I't talk about an "extreme case", but then turn to a
"realistic case".

So, a more typical case would be:
- a loop
- some operations on Python objects

Given that, the loop cannot be optimized away.
You have the following mapping then:

  Python script            C translation
  -------------            -------------
  loop construct           C loop
  loop jump                C jump
  interpreted object ops   C calls to object ops

Well, comparing these gives you a bit more than optimizing
the loop from Python into C; it also translates some
other bytecode operations, but keeps using the high level
objects. Pretty much what P2C would produce.

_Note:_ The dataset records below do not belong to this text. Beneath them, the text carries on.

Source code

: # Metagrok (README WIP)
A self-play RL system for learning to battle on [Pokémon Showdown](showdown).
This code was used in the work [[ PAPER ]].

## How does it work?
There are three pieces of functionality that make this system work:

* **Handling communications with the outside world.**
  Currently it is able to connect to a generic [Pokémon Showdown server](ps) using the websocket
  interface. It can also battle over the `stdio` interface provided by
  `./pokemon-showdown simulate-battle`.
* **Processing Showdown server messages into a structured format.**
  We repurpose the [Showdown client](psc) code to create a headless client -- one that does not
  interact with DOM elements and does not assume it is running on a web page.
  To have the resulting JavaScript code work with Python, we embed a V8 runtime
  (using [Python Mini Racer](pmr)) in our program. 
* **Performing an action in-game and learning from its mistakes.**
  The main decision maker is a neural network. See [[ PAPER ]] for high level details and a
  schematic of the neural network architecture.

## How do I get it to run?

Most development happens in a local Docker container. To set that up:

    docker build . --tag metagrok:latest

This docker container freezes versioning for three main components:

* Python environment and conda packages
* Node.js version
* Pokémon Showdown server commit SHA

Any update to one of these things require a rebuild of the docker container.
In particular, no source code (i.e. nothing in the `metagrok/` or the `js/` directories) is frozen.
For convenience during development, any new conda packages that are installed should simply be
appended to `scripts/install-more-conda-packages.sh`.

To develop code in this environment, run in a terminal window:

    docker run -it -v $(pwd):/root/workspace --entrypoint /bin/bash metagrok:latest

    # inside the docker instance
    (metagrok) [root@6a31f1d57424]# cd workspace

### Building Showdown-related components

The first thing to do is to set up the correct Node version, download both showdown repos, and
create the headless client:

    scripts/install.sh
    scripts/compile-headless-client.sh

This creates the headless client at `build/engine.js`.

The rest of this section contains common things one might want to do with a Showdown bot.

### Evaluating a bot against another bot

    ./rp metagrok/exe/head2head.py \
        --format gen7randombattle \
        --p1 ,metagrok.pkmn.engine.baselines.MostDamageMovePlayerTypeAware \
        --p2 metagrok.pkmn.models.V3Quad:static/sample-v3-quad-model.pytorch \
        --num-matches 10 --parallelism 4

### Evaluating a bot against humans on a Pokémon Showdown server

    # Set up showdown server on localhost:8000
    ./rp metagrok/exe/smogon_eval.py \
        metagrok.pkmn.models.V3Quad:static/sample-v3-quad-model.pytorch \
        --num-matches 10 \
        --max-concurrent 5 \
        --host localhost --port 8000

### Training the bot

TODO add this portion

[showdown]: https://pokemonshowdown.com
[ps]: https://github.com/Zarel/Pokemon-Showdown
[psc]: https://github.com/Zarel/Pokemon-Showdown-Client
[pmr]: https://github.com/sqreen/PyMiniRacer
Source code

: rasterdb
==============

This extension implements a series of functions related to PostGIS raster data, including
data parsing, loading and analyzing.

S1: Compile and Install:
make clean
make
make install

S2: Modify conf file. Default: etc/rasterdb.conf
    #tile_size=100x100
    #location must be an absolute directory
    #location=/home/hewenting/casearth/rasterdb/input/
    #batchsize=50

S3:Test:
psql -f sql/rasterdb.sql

Measuring the exact loop overhead in both versions
could be acomplished quite easily by duplicating
the object operations.

> > The calling overhead of the objects in your code is still
> > there, and unless you leave Python totally and use native
> > C structures all the time, you will not gain much more
> > than 30, maybe 40 percent of speed by avoiding the interpreter.
> 
> Well, that's interesting, any pointers which prove this,
> or is this experience speaking?

This is experience, from lots of experiments with speeding
Python up, using the P2C translator, and so on. After it
became clear to me that there is this 40% limit, unless
you do massive program analyses, I stopped thinking of
optimizing the current interpreter any longer.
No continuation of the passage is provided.